A teardown of the recently released iPad Air 2 on Wednesday revealed a slew of iterative changes made to Apple's flagship tablet model, including sized-down components and a smaller battery.
Repair firm iFixit has started its traditional disassembly of Apple's latest iOS device, revealing a few new components designed to fit within the tight constraints of a 6.1mm-thick chassis.
As announced by Apple last week, the new Air 2 comes with a 9.7-inch laminated touch panel, A8X SoC, 8MP rear-facing camera, 802.11ac Wi-Fi and Touch ID fingerprint reader.
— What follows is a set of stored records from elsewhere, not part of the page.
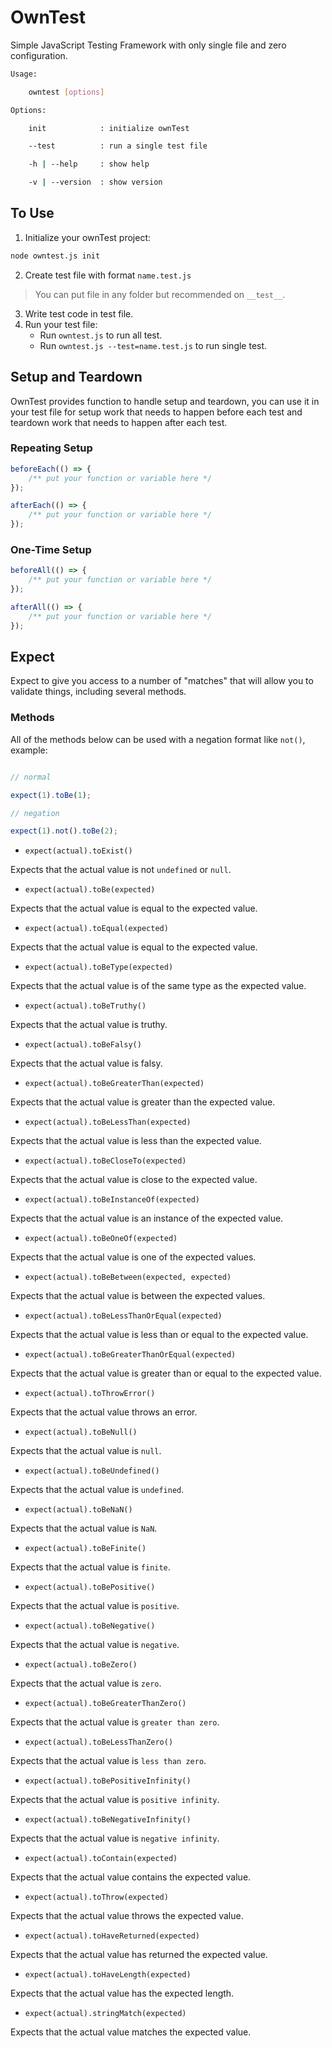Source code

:
# OwnTest

Simple JavaScript Testing Framework with only single file and zero configuration.

```bash
Usage:

	owntest [options]

Options:

	init            : initialize ownTest

	--test          : run a single test file

	-h | --help     : show help

	-v | --version  : show version
```

## To Use
1. Initialize your ownTest project:
```bash
node owntest.js init
```
2. Create test file with format `name.test.js`

> You can put file in any folder but recommended on `__test__`.

3. Write test code in test file.
4. Run your test file:
  	- Run `owntest.js` to run all test.
  	- Run `owntest.js --test=name.test.js` to run single test.

## Setup and Teardown
OwnTest provides function to handle setup and teardown, you can use it in your test file for setup work that needs to happen before each test and teardown work that needs to happen after each test.

### Repeating Setup
```js
beforeEach(() => {
	/** put your function or variable here */
});

afterEach(() => {
	/** put your function or variable here */
});
```

### One-Time Setup
```js
beforeAll(() => {
	/** put your function or variable here */
});

afterAll(() => {
	/** put your function or variable here */
});
```

## Expect

Expect to give you access to a number of "matches" that will allow you to validate things, including several methods.


### Methods

All of the methods below can be used with a negation format like `not()`, example:

```js

// normal

expect(1).toBe(1);

// negation

expect(1).not().toBe(2);

```

- `expect(actual).toExist()`

Expects that the actual value is not `undefined` or `null`.

- `expect(actual).toBe(expected)`

Expects that the actual value is equal to the expected value.

- `expect(actual).toEqual(expected)`

Expects that the actual value is equal to the expected value.

- `expect(actual).toBeType(expected)`

Expects that the actual value is of the same type as the expected value.

- `expect(actual).toBeTruthy()`

Expects that the actual value is truthy.

- `expect(actual).toBeFalsy()`

Expects that the actual value is falsy.

- `expect(actual).toBeGreaterThan(expected)`

Expects that the actual value is greater than the expected value.

- `expect(actual).toBeLessThan(expected)`

Expects that the actual value is less than the expected value.

- `expect(actual).toBeCloseTo(expected)`

Expects that the actual value is close to the expected value.

- `expect(actual).toBeInstanceOf(expected)`

Expects that the actual value is an instance of the expected value.

- `expect(actual).toBeOneOf(expected)`

Expects that the actual value is one of the expected values.

- `expect(actual).toBeBetween(expected, expected)`

Expects that the actual value is between the expected values.

- `expect(actual).toBeLessThanOrEqual(expected)`

Expects that the actual value is less than or equal to the expected value.

- `expect(actual).toBeGreaterThanOrEqual(expected)`

Expects that the actual value is greater than or equal to the expected value.

- `expect(actual).toThrowError()`

Expects that the actual value throws an error.

- `expect(actual).toBeNull()`

Expects that the actual value is `null`.

- `expect(actual).toBeUndefined()`

Expects that the actual value is `undefined`.

- `expect(actual).toBeNaN()`

Expects that the actual value is `NaN`.

- `expect(actual).toBeFinite()`

Expects that the actual value is `finite`.

- `expect(actual).toBePositive()`

Expects that the actual value is `positive`.

- `expect(actual).toBeNegative()`

Expects that the actual value is `negative`.

- `expect(actual).toBeZero()`

Expects that the actual value is `zero`.

- `expect(actual).toBeGreaterThanZero()`

Expects that the actual value is `greater than zero`.

- `expect(actual).toBeLessThanZero()`

Expects that the actual value is `less than zero`.

- `expect(actual).toBePositiveInfinity()`

Expects that the actual value is `positive infinity`.

- `expect(actual).toBeNegativeInfinity()`

Expects that the actual value is `negative infinity`.

- `expect(actual).toContain(expected)`

Expects that the actual value contains the expected value.

- `expect(actual).toThrow(expected)`

Expects that the actual value throws the expected value.

- `expect(actual).toHaveReturned(expected)`

Expects that the actual value has returned the expected value.

- `expect(actual).toHaveLength(expected)`

Expects that the actual value has the expected length.

- `expect(actual).stringMatch(expected)`

Expects that the actual value matches the expected value.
The shell was also redesigned, seeing the deletion of the orientation lock/mute button and minor aesthetic modifications to the speaker grille and volume control buttons.
Today's teardown finally put a number on battery capacity, with the Air 2 sporting a 27.62 watt hour, 7,340mAh dual-cell unit, down from last year's 32.9 watt-hour configuration. According to Apple, that will get you about 10 hours of continuous use per charge, or 9 hours on the Wi-Fi + Cellular model.
Also new is the Touch ID home button, which appears to share a design similar to the iPhone 6 and iPhone 6 Plus. The module itself is manufactured by NXP. Touch ID is a major addition to the iPad lineup as it enables Apple Pay purchases, though without an NFC chip, payments are limited to online payments.
Finally, the Air 2 features redesigned speakers, repositioned Wi-Fi antennas (located at the top-edge of the Wi-Fi model), dual ambient light sensors and dual microphones, all arranged on variety of customized flex cables.